First, the initial post was annoying to read simply on the basis that it was needlessly drawnout and asked far too many convoluted questions.  I won't be answering any of the questions directly.  Instead, I'll relate the laws surrounding consent my country has adopted and comment.

plenty of people have answered or tried to answer those "convoluted" questions before.  I suspect don't really think they are convoluted questions, they are simply very tough questions that force you to acknowledge that even your most sacred morals are not absolute.  My purpose with the OP was to expose your sacred morality to the sort of criticism a Christian could launch against it, leaving you unable to provide a rational defense for relativistic morality.  You are gonna die fast and quiet in a debate with a Christian if you insist that adults having sex with kids is absolutely immoral.  You have to be honest and upfront and admit your moral viewpoint, however strongly held, isn't absolute.

>I don't even think there is anything arbitrary with setting 14 as the youngest age at which anyone can, including those over 18, have sexual relations with anyone.  The law is set forth to stop as many people who may be (and nearly all are when under 14) any of emotionally, intellectually or biologically unprepared for sexual relations

What minimum criteria must a person fulfill to be ready for sexual relations?  You'll have a difficult time with that question, since what constitutes "sex" is not defined. 

Quote:
with someone who arguably is likely, if not certainly (as biologically), emotionally and intellectually more mature from taking advantage of them and potentially harming them, even if it is not in an immediately apparent way.

What criteria do you use to determine when non-immediate harm has been done?

Quote:
Very really, any adult human who would rather have sexual contact with someone of dubious maturity, biologically, emotionally and intellectually,

what constitutes "dubious maturity..." ?

Quote:
than with someone she can be reasonably sure is educated about sex (grade 7 at the latest in Canada, I believe), biologically mature and if not emotionally mature neither totally naïve should be regarded with suspicion as to her intentions because it is doubtful that the person with whom she wishes to engage sexually will come away from the experience unharmed and with understanding about what occurred or with a level of emotional maturity able to cope with the experience regardless of its outcome.

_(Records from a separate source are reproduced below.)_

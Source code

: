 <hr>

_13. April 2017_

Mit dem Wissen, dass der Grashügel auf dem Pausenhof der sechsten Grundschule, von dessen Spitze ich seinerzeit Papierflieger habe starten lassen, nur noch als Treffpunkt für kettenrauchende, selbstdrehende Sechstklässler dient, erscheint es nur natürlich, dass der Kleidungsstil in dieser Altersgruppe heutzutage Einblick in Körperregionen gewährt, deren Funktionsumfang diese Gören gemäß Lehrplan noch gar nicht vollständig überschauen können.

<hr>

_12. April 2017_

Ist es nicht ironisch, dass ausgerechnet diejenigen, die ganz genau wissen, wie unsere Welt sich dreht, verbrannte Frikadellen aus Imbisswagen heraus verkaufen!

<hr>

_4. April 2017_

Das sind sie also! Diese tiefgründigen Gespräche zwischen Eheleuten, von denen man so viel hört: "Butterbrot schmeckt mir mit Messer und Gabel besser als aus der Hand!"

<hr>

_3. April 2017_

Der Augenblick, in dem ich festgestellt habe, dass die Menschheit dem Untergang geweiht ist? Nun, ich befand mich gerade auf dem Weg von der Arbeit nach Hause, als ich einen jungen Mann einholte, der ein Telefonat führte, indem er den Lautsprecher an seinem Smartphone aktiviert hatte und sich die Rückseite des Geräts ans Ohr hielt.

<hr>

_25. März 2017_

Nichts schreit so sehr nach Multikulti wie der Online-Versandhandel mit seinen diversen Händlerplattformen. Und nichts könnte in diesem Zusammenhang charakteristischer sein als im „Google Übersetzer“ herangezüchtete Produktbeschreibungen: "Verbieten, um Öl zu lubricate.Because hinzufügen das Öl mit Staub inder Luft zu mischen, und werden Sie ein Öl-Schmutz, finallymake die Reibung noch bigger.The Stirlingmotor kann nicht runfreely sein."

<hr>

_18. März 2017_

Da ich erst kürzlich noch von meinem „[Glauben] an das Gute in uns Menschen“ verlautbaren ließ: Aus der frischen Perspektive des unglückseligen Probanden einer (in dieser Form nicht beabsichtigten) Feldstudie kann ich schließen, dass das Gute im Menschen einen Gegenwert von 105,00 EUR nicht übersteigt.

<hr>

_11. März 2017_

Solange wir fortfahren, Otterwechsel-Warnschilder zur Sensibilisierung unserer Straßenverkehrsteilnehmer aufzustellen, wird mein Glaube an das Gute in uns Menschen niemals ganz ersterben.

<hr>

If that 7th grade girl does nothing more than masturbate the guy, do you regard that as sex, and how would this experience harm her?  Again, I don't advocate this, but this is exactly how a Christian would debate you, hoping you'll admit that you believe such act is absolutely immoral, without having an absolute standard, so they can then accuse you of inconsistency.

Quote:
Those are my thoughts on the Canadian law and I really do think it's one of the best for all the reasons above.  Assuredly, there are exceptions to the rules, but the law stands to protect everyone who is not an exception and it does it very well.

So you would approve of a 30 year old man having sex with a 7th grade girl, as long as there was no sign the girl was harmed in any way?